• **Task**: Below are records; copy every line in them that holds the word "blood".

• **Data**:
○ ○ ○ ○ ○ ○ ○
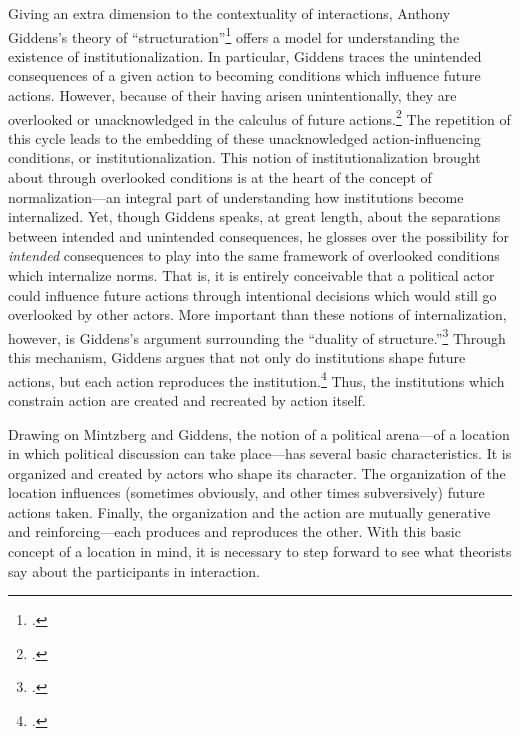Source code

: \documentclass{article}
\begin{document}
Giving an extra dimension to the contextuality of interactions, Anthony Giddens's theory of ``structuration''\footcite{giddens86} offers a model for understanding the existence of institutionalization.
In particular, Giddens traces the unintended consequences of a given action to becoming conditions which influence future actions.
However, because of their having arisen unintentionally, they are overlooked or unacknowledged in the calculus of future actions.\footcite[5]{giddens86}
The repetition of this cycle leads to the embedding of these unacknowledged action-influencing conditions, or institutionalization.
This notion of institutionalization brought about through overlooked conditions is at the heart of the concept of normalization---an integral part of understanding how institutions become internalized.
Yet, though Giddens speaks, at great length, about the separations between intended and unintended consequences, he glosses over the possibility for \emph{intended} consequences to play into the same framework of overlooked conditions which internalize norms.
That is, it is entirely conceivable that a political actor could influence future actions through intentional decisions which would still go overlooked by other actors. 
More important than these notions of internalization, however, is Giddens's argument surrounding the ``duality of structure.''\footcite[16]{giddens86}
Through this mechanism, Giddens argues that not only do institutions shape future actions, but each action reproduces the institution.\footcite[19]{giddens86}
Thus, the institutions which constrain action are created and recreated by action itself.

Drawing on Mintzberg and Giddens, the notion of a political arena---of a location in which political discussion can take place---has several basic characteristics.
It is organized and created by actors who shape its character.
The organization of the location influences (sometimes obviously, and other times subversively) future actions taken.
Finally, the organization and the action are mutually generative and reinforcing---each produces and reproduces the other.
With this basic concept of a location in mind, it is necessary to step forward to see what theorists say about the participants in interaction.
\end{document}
○ ○ ○ ○ ○ ○ ○
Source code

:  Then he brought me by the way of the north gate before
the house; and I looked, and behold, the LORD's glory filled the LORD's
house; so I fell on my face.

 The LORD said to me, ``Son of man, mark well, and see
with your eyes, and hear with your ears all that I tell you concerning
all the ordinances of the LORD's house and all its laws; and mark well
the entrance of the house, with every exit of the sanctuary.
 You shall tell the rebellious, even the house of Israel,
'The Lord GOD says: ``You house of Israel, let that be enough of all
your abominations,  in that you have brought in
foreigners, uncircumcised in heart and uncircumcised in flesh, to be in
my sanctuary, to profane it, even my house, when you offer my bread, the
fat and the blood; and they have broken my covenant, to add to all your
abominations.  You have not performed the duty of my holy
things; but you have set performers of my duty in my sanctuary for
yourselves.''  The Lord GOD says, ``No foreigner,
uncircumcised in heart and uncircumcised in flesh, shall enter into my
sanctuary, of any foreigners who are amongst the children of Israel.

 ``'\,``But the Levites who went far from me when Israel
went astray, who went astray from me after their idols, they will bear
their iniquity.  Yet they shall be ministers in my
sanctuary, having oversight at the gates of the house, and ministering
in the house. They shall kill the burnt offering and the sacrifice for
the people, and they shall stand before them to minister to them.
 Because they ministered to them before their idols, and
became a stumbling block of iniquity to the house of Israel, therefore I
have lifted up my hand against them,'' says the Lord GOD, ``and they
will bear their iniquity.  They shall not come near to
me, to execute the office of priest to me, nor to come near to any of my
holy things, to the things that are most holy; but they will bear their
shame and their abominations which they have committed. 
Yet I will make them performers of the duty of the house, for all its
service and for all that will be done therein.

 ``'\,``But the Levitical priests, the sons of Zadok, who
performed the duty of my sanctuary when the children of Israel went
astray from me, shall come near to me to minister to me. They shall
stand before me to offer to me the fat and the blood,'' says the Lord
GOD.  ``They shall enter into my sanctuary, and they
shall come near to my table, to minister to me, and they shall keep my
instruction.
○ ○ ○ ○ ○ ○ ○
• **Worked solution**:
fat and the blood; and they have broken my covenant, to add to all your
stand before me to offer to me the fat and the blood,'' says the Lord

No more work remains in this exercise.